During hearings in April, the Indian government urged the Supreme Court to reject the doctrine of constitutional morality, arguing it has no basis in the Constitution and should not guide judicial decision-making. The court has yet to issue its judgment.
For years, the Supreme Court has relied on the constitutional morality doctrine to treat the Constitution as a living document promising justice, liberty, equality, and fraternity must be applied to a changing society rather than remain frozen in the era in which it was written.
If the Supreme Court were ultimately to narrow or reject the doctrine, judgments that have relied on constitutional morality, including the landmark Navtej Singh Johar ruling, could come under renewed scrutiny. That 2018 decision decriminalised all consensual sex among adults, including homosexual sex.
In 2026, Solicitor General Tushar Mehta, appearing as the central government's representative in another case, referred to the Navtej Singh Johar ruling as "not a good law."
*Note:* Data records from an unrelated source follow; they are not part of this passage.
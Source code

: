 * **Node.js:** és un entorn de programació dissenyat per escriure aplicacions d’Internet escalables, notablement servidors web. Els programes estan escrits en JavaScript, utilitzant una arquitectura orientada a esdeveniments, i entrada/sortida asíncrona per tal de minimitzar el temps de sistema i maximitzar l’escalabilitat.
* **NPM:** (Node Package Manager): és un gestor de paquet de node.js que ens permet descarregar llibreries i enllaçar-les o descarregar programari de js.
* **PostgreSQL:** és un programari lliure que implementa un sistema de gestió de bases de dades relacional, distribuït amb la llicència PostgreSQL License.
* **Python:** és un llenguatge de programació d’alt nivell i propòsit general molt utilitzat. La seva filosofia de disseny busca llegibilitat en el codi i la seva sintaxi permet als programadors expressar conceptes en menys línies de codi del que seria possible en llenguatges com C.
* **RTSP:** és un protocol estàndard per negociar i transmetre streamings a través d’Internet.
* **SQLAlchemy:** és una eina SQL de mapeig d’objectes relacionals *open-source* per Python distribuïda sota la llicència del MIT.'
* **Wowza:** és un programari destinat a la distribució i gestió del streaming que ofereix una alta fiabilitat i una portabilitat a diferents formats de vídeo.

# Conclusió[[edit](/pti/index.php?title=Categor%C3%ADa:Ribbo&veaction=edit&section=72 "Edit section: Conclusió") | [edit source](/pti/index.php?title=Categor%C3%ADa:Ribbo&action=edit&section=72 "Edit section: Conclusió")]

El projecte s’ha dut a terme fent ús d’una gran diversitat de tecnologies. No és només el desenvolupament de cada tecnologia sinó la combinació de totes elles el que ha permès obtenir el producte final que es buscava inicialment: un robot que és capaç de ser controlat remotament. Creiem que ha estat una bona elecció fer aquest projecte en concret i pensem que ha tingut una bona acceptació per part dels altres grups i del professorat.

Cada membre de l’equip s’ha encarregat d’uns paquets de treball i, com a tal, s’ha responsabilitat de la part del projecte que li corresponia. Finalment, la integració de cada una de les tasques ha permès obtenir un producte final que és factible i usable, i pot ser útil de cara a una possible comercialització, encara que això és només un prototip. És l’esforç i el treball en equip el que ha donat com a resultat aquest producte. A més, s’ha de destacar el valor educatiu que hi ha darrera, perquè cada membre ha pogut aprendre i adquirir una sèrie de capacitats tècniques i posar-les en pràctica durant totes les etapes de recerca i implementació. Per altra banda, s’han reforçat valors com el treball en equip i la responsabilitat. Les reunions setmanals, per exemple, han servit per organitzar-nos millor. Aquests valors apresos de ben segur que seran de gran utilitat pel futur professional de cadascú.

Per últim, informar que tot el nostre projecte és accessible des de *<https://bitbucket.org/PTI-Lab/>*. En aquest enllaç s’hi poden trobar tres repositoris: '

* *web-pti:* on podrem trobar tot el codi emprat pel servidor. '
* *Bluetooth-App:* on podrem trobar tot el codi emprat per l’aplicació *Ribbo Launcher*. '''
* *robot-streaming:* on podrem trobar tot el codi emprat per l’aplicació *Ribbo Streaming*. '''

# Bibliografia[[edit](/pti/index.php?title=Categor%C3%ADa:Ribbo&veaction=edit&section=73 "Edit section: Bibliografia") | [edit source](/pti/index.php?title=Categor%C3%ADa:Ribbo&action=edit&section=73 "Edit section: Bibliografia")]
Legal experts have argued that the implications extend beyond LGBTQ+ rights, with one observer warning that asking the Supreme Court to treat the Navtej Singh Johar reasoning as "not good law" raises broader questions about India's commitment to constitutional rights and could affect how its constitutional democracy is perceived internationally.
The case also intersects with a separate legislative development. An advisory committee the Supreme Court created, led by former Delhi High Court Justice Asha Menon, has urged the government to withdraw the Transgender Persons (Protection of Rights) Amendment Act, 2026. The panel said the proposal to deny self-identification of gender is inconsistent with the National Legal Services Authority v. Union of India ruling.
India's LGBTQ+ community has found renewed hope in the election of Menaka Guruswamy — a lawyer who has argued before the Supreme Court, as the country's first openly LGBTQ+ MP. Guruswamy was declared elected unopposed to the Rajya Sabha, the upper house of Parliament, on March 9, representing West Bengal.
For diversity, equity, and inclusion professionals, employment lawyers, and HR leaders operating across India or with Indian subsidiaries, the pending ruling carries direct relevance. A narrowing of constitutional morality could affect protections against workplace discrimination based on sexual orientation and gender identity, and may signal shifts in how Indian courts interpret fundamental rights more broadly.